Yesterday this photo popped up from exactly 10 years ago. My initial response was a smile and the surprise of seeing how young the boys were on that trip.
We were at Wall Drug on our way out west for one of our first longer trips. This was the second straight day of ice cream, we were all pretty pumped. The entire vacation itself was so much fun, we created many memories together.
In many ways it was a peak when one thinks of life as a series of peaks and valleys. Behind the camera it was quite the opposite, it was one of my biggest professional valleys.
There is no need to get into the details – all that matters is the fact that the impossibly difficult situation unfolded while, and specifically because, I was out of the office on vacation with my family.
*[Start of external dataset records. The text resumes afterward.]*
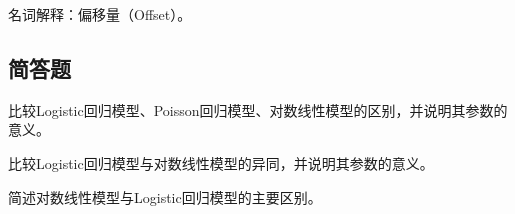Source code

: \par\addvspace{8pt}\noindent\begin{minipage}{\linewidth}


名词解释：偏移量（Offset）。



\end{minipage}\par\vspace{5pt}

\par\addvspace{8pt}\noindent\begin{minipage}{\linewidth}

\subsection{简答题}


比较Logistic回归模型、Poisson回归模型、对数线性模型的区别，并说明其参数的意义。



\end{minipage}\par\vspace{5pt}

\par\addvspace{8pt}\noindent\begin{minipage}{\linewidth}


比较Logistic回归模型与对数线性模型的异同，并说明其参数的意义。



\end{minipage}\par\vspace{5pt}

\par\addvspace{8pt}\noindent\begin{minipage}{\linewidth}


简述对数线性模型与Logistic回归模型的主要区别。



\end{minipage}\par\vspace{5pt}

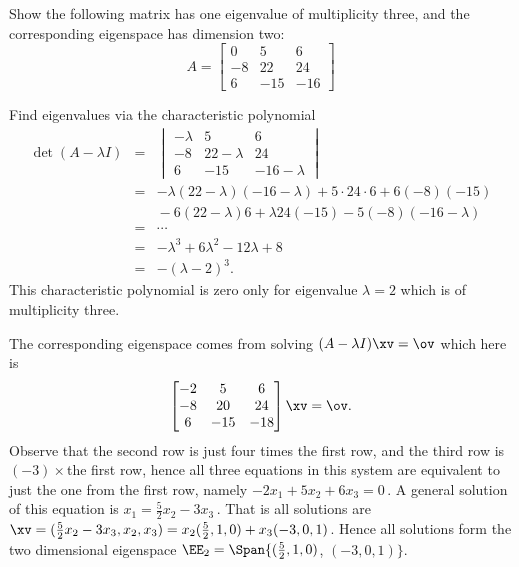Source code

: \begin{example} \label{eg:}
Show the following matrix has one eigenvalue of multiplicity three, and the corresponding eigenspace has dimension two:
\begin{equation*}
A=\begin{bmatrix}0&5&6
\\-8&22&24
\\6&-15&-16 \end{bmatrix}
\end{equation*}
\begin{solution} 
Find eigenvalues via the characteristic polynomial
\begin{eqnarray*}
\det(A-\lambda I)
&=&
\begin{vmatrix} -\lambda&5&6
\\-8&22-\lambda&24
\\6&-15&-16-\lambda \end{vmatrix}
\\&=&-\lambda(22-\lambda)(-16-\lambda)+5\cdot24\cdot6+6(-8)(-15)
\\&&{}-6(22-\lambda)6+\lambda24(-15)-5(-8)(-16-\lambda)
\\&=&\cdots
\\&=&-\lambda^3+6\lambda^2-12\lambda+8
\\&=&-(\lambda-2)^3.
\end{eqnarray*}
This characteristic polynomial is zero only for eigenvalue \(\lambda=2\) which is of multiplicity three.

The corresponding eigenspace comes from solving \((A-\lambda I)\xv=\ov\) which here is
\begin{equation*}
\begin{bmatrix}-2&5&6
\\-8&20&24
\\6&-15&-18 \end{bmatrix}\xv=\ov.
\end{equation*}
Observe that the second row is just four times the first row, and the third row is \((-3)\times{}\)the first row, hence all three equations in this system are equivalent to just the one from the first row, namely \(-2x_1+5x_2+6x_3=0\)\,.
A general solution of this equation is \(x_1=\tfrac52x_2-3x_3\)\,.
That is all solutions are \(\xv=(\tfrac52x_2-3x_3,x_2,x_3)=x_2(\tfrac52,1,0)+x_3(-3,0,1)\). 
Hence all solutions form the two dimensional eigenspace 
\(\EE_2=\Span\{(\tfrac52,1,0)\), \((-3,0,1)\}\).
\end{solution}
\end{example}



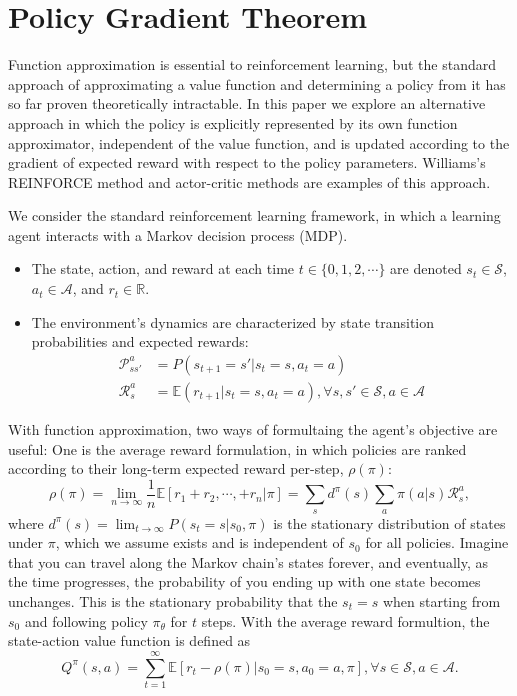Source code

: \section{Policy Gradient Theorem}

Function approximation is essential to reinforcement learning, but the standard approach of approximating a value function and determining a policy from it has so far proven theoretically intractable. In this paper we explore an alternative approach in which the policy is explicitly represented by its own function approximator, independent of the value function, and is updated according to the gradient of expected reward with respect to the policy parameters. Williams's REINFORCE method and actor-critic methods are examples of this approach.


We consider the standard reinforcement learning framework, in which a learning agent interacts with a Markov decision process (MDP). 

\begin{itemize}
	\item The state, action, and reward at each time $t\in \{0, 1, 2, \cdots\}$ are denoted $s_t\in \mathcal{S}$, $a_t\in \mathcal{A}$, and $r_t\in \mathbb{R}$.
	\item The environment's dynamics are characterized by state transition probabilities and expected rewards:
		\begin{align*}
			\mathcal{P}_{ss'}^a &= P(s_{t+1}=s'|s_t=s,a_t=a)\\
			\mathcal{R}_{s}^a &= \mathbb{E}(r_{t+1}|s_t=s,a_t=a), \forall s, s' \in \mathcal{S}, a\in \mathcal{A}
		\end{align*}
\end{itemize}

With function approximation, two ways of formultaing the agent's objective are useful: One is the average reward formulation, in which policies are ranked according to their long-term expected reward per-step, $\rho(\pi)$:
$$\rho(\pi) = \lim_{n\to\infty} \frac{1}{n}\mathbb{E}[r_1 + r_2,\cdots,+r_n|\pi] = \sum_s d^\pi(s)\sum_a \pi(a|s)\mathcal{R}_s^a,$$
where $d^\pi(s) = \lim_{t\to \infty}P(s_t=s|s_0,\pi)$ is the stationary distribution of states under $\pi$, which we assume exists and is independent of $s_0$ for all policies. Imagine that you can travel along the Markov chain's states forever, and eventually, as the time progresses, the probability of you ending up with one state becomes unchanges. This is the stationary probability that the $s_t=s$ when starting from $s_0$ and following policy $\pi_\theta$ for $t$ steps. With the average reward formultion, the state-action value function is defined as 
$$Q^\pi(s,a) = \sum_{t=1}^{\infty}\mathbb{E}[r_t-\rho(\pi)|s_0=s, a_0=a, \pi], \forall s\in \mathcal{S}, a\in \mathcal{A}.$$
Through that situation I learned much about myself and my values. In the moment I don’t know that I’ve been as furious in a professional setting, yet it helped to shape who I would become. I had to live through it, work through it, and grow because of it in order to work on closing the gap between who I am and who I should be. The pain was extreme, the valley was deep, but thanks to it I was able to start climbing back up.
It is so easy to remember the peaks, the successes. It is just as important to remember the valleys, the failures. Those are the moments which make the successes possible.
When I look at that picture I still feel the pain of the lessons learned that day. While it still stings I feel more joy and elation because of the peaks the valley lay between.